Your answer should be the lines of the listing that contain the word "модели".

_DATASET RECORDS:_
=== Section Start ===
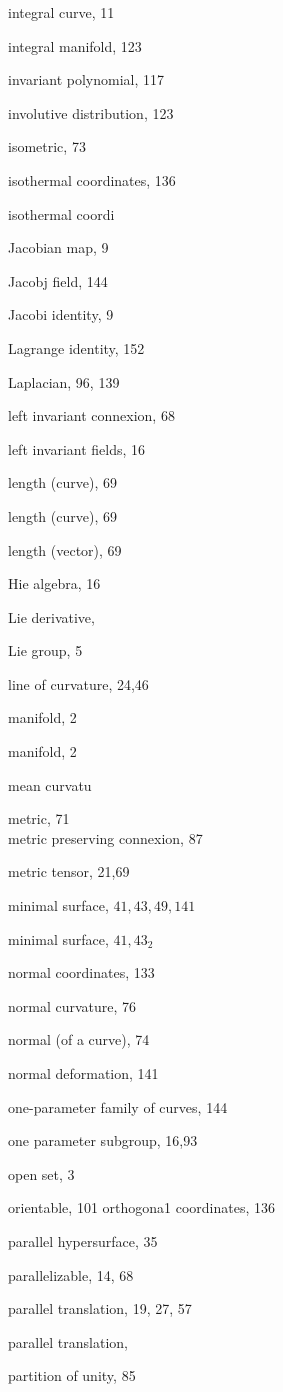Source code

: \documentclass[10pt]{article}
\begin{document}
integral curve, 11

integral manifold, 123

invariant polynomial, 117

involutive distribution, 123

isometric, 73

isothermal coordinates, 136

isothermal coordi

Jacobian map, 9

Jacobj field, 144

Jacobi identity, 9

Lagrange identity, 152

Laplacian, 96, 139

left invariant connexion, 68

left invariant fields, 16

length (curve), 69

length (curve), 69

length (vector), 69

Hie algebra, 16

Lie derivative,

Lie group, 5

line of curvature, 24,46

manifold, 2

manifold, 2

mean curvatu

metric, 71\\
metric preserving connexion, 87

metric tensor, 21,69

minimal surface, $41,43,49,141$

minimal surface, $41,43_{2}$

normal coordinates, 133

normal curvature, 76

normal (of a curve), 74

normal deformation, 141

one-parameter family of curves, 144

one parameter subgroup, 16,93

open set, 3

orientable, 101
orthogona1 coordinates, 136

parallel hypersurface, 35

parallelizable, 14, 68

parallel translation, 19, 27, 57

parallel translation,

partition of unity, 85
\end{document}
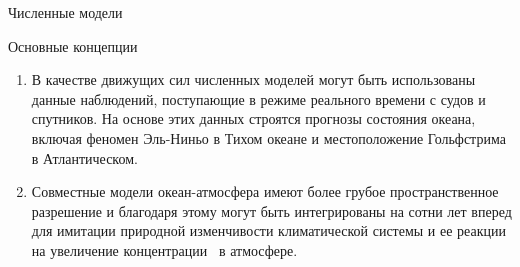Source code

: \begin{chapter}{Численные модели}
\begin{section}{Основные концепции}
\begin{enumerate}
\item
В качестве движущих сил численных моделей могут быть использованы данные
наблюдений, поступающие в режиме реального времени с судов и спутников. 
На основе этих данных строятся прогнозы состояния океана, включая феномен
Эль-Ниньо в Тихом океане и местоположение Гольфстрима%
 в Атлантическом.
%

\item
Совместные модели океан-атмосфера имеют более грубое пространственное
разрешение и благодаря этому могут быть интегрированы на сотни лет вперед
для имитации природной изменчивости климатической системы и ее реакции на
увеличение концентрации~\COtwo{} в атмосфере.
%
\end{enumerate}
\end{section}

\end{chapter}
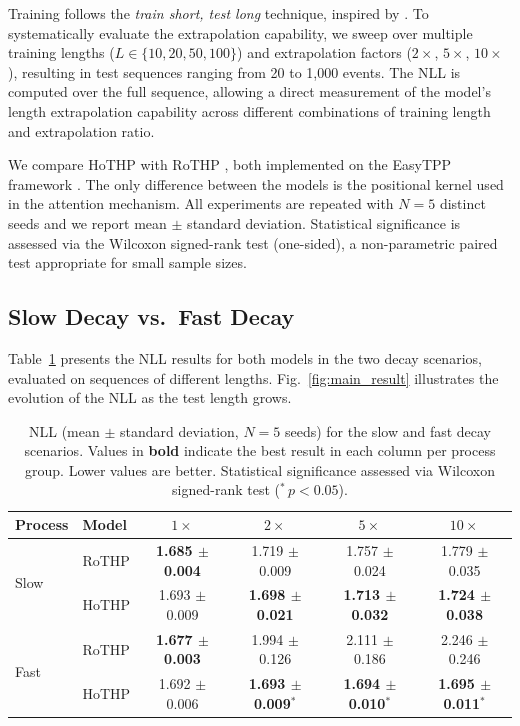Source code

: \documentclass[runningheads]{llncs}
\begin{document}
Training follows the \textit{train short, test long} technique, inspired by \cite{press2022train}. To systematically evaluate the extrapolation capability, we sweep over multiple training lengths ($L \in \{10, 20, 50, 100\}$) and extrapolation factors ($2\times$, $5\times$, $10\times$), resulting in test sequences ranging from 20 to 1{,}000 events. The NLL is computed over the full sequence, allowing a direct measurement of the model's length extrapolation capability across different combinations of training length and extrapolation ratio.

We compare HoTHP with RoTHP \cite{dai2026rothp}, both implemented on the EasyTPP framework \cite{xue2024easytpp}. The only difference between the models is the positional kernel used in the attention mechanism. All experiments are repeated with $N=5$ distinct seeds and we report mean $\pm$ standard deviation. Statistical significance is assessed via the Wilcoxon signed-rank test (one-sided), a non-parametric paired test appropriate for small sample sizes.

\subsection{Slow Decay vs.\ Fast Decay}

Table~\ref{tab:main_results} presents the NLL results for both models in the two decay scenarios, evaluated on sequences of different lengths. Fig.~\ref{fig:main_result} illustrates the evolution of the NLL as the test length grows.

\begin{table}[t]
\centering
\caption{NLL (mean $\pm$ standard deviation, $N=5$ seeds) for the slow and fast decay scenarios. Values in \textbf{bold} indicate the best result in each column per process group. Lower values are better. Statistical significance assessed via Wilcoxon signed-rank test ($^{*}$\,$p<0.05$).}
\label{tab:main_results}
\begin{tabular}{llcccc}
\toprule
Process & Model & $1\times$ & $2\times$ & $5\times$ & $10\times$ \\
\midrule
\multirow{2}{*}{Slow} & RoTHP & \textbf{1.685 $\pm$ 0.004} & 1.719 $\pm$ 0.009 & 1.757 $\pm$ 0.024 & 1.779 $\pm$ 0.035 \\
 & HoTHP & 1.693 $\pm$ 0.009 & \textbf{1.698 $\pm$ 0.021} & \textbf{1.713 $\pm$ 0.032} & \textbf{1.724 $\pm$ 0.038} \\
\midrule
\multirow{2}{*}{Fast} & RoTHP & \textbf{1.677 $\pm$ 0.003} & 1.994 $\pm$ 0.126 & 2.111 $\pm$ 0.186 & 2.246 $\pm$ 0.246 \\
 & HoTHP & 1.692 $\pm$ 0.006 & \textbf{1.693 $\pm$ 0.009}$^{*}$ & \textbf{1.694 $\pm$ 0.010}$^{*}$ & \textbf{1.695 $\pm$ 0.011}$^{*}$ \\
\bottomrule
\end{tabular}
\end{table}
\end{document}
=== Section End ===
_ANSWER FOR THIS EXERCISE:_
: \begin{chapter}{Численные модели}
Совместные модели океан-атмосфера имеют более грубое пространственное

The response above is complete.